An exact reproduction of the entries is needed. Keep all pictures out of it.

Task inputs:
——

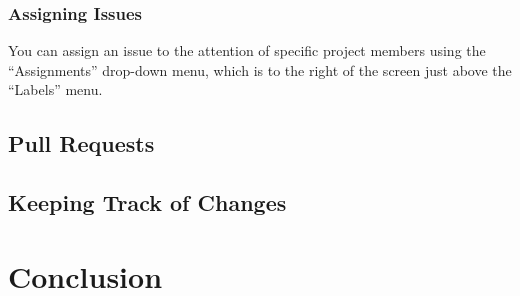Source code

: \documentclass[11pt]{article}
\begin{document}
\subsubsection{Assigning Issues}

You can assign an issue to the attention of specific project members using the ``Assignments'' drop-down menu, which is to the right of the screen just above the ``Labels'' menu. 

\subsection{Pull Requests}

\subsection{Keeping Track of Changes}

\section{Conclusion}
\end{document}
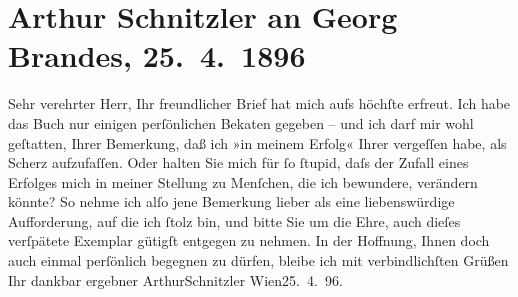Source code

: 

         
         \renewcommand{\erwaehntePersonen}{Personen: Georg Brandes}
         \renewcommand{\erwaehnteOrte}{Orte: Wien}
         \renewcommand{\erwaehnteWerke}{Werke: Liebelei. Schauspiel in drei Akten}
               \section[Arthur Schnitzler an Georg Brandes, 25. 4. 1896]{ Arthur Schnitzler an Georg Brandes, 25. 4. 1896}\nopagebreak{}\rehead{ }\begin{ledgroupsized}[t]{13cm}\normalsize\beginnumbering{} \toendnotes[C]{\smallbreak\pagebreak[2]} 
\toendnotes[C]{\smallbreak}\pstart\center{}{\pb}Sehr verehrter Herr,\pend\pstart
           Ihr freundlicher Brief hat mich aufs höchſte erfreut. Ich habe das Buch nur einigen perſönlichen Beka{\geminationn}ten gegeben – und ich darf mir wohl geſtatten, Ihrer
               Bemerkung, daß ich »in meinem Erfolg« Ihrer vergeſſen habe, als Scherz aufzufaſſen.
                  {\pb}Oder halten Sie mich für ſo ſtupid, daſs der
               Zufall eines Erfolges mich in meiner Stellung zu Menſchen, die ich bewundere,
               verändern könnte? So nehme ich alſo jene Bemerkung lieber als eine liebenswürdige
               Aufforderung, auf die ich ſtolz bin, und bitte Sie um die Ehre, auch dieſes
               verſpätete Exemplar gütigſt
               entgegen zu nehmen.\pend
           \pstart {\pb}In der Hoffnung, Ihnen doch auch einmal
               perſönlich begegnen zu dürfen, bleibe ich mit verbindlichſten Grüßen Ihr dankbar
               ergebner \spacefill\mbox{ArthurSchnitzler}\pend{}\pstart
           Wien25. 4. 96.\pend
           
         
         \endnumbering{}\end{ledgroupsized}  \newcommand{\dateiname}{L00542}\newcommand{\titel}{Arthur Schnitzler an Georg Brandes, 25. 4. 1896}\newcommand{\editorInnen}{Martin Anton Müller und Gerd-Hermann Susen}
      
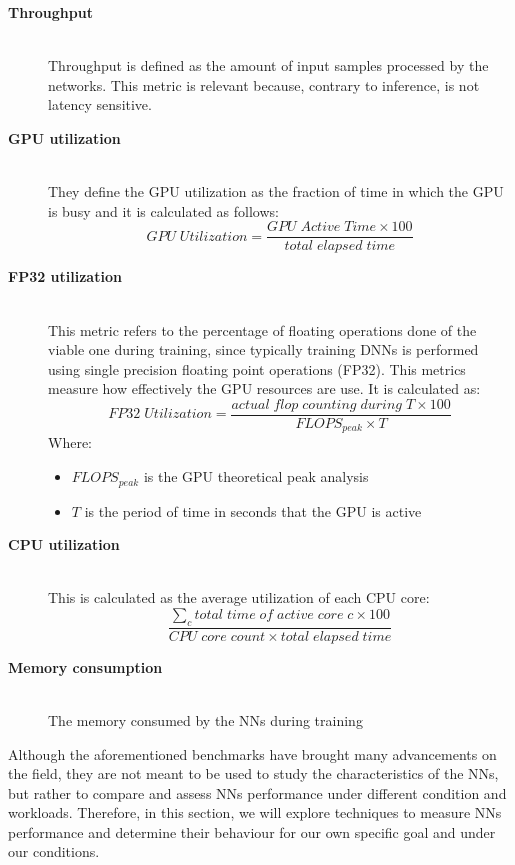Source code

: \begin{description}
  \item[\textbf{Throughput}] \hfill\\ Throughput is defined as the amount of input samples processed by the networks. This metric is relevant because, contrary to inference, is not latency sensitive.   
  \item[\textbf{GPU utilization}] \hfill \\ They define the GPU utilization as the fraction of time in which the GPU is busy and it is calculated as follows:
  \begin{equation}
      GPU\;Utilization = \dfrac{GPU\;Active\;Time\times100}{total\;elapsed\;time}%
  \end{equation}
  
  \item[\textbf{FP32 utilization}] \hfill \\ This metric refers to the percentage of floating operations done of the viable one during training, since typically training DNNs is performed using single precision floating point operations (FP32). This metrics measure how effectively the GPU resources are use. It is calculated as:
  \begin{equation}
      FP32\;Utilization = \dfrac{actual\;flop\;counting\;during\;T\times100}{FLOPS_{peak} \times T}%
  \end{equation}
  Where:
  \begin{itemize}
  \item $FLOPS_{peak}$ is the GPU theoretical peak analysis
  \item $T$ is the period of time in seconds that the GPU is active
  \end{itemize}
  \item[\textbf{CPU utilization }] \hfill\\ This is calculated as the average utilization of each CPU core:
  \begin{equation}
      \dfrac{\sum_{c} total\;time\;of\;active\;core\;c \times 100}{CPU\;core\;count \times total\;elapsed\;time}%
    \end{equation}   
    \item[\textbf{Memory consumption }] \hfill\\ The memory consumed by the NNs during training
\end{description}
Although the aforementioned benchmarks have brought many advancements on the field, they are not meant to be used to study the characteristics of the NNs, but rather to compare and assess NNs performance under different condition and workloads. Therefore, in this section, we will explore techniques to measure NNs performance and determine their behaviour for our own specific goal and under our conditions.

——

Solved problem:
Source code

: \documentclass[11pt]{article}
\begin{document}
\subsubsection{Assigning Issues}

You can assign an issue to the attention of specific project members using the ``Assignments'' drop-down menu, which is to the right of the screen just above the ``Labels'' menu. 

\subsection{Pull Requests}

\subsection{Keeping Track of Changes}

\section{Conclusion}
\end{document}
Source code

: 

         
         \renewcommand{\erwaehntePersonen}{Personen: Georg Brandes}
         \renewcommand{\erwaehnteOrte}{Orte: Wien}
         \renewcommand{\erwaehnteWerke}{Werke: Liebelei. Schauspiel in drei Akten}
               \section[Arthur Schnitzler an Georg Brandes, 25. 4. 1896]{ Arthur Schnitzler an Georg Brandes, 25. 4. 1896}\nopagebreak{}\rehead{ }\begin{ledgroupsized}[t]{13cm}\normalsize\beginnumbering{} \toendnotes[C]{\smallbreak\pagebreak[2]} 
\toendnotes[C]{\smallbreak}\pstart\center{}{\pb}Sehr verehrter Herr,\pend\pstart
           Ihr freundlicher Brief hat mich aufs höchſte erfreut. Ich habe das Buch nur einigen perſönlichen Beka{\geminationn}ten gegeben – und ich darf mir wohl geſtatten, Ihrer
               Bemerkung, daß ich »in meinem Erfolg« Ihrer vergeſſen habe, als Scherz aufzufaſſen.
                  {\pb}Oder halten Sie mich für ſo ſtupid, daſs der
               Zufall eines Erfolges mich in meiner Stellung zu Menſchen, die ich bewundere,
               verändern könnte? So nehme ich alſo jene Bemerkung lieber als eine liebenswürdige
               Aufforderung, auf die ich ſtolz bin, und bitte Sie um die Ehre, auch dieſes
               verſpätete Exemplar gütigſt
               entgegen zu nehmen.\pend
           \pstart {\pb}In der Hoffnung, Ihnen doch auch einmal
               perſönlich begegnen zu dürfen, bleibe ich mit verbindlichſten Grüßen Ihr dankbar
               ergebner \spacefill\mbox{ArthurSchnitzler}\pend{}\pstart
           Wien25. 4. 96.\pend
           
         
         \endnumbering{}\end{ledgroupsized}  \newcommand{\dateiname}{L00542}\newcommand{\titel}{Arthur Schnitzler an Georg Brandes, 25. 4. 1896}\newcommand{\editorInnen}{Martin Anton Müller und Gerd-Hermann Susen}
      
Source code

: \begin{description}
  \item[\textbf{Throughput}] \hfill\\ Throughput is defined as the amount of input samples processed by the networks. This metric is relevant because, contrary to inference, is not latency sensitive.   
  \item[\textbf{GPU utilization}] \hfill \\ They define the GPU utilization as the fraction of time in which the GPU is busy and it is calculated as follows:
  \begin{equation}
      GPU\;Utilization = \dfrac{GPU\;Active\;Time\times100}{total\;elapsed\;time}%
  \end{equation}
  
  \item[\textbf{FP32 utilization}] \hfill \\ This metric refers to the percentage of floating operations done of the viable one during training, since typically training DNNs is performed using single precision floating point operations (FP32). This metrics measure how effectively the GPU resources are use. It is calculated as:
  \begin{equation}
      FP32\;Utilization = \dfrac{actual\;flop\;counting\;during\;T\times100}{FLOPS_{peak} \times T}%
  \end{equation}
  Where:
  \begin{itemize}
  \item $FLOPS_{peak}$ is the GPU theoretical peak analysis
  \item $T$ is the period of time in seconds that the GPU is active
  \end{itemize}
  \item[\textbf{CPU utilization }] \hfill\\ This is calculated as the average utilization of each CPU core:
  \begin{equation}
      \dfrac{\sum_{c} total\;time\;of\;active\;core\;c \times 100}{CPU\;core\;count \times total\;elapsed\;time}%
    \end{equation}   
    \item[\textbf{Memory consumption }] \hfill\\ The memory consumed by the NNs during training
\end{description}
Although the aforementioned benchmarks have brought many advancements on the field, they are not meant to be used to study the characteristics of the NNs, but rather to compare and assess NNs performance under different condition and workloads. Therefore, in this section, we will explore techniques to measure NNs performance and determine their behaviour for our own specific goal and under our conditions.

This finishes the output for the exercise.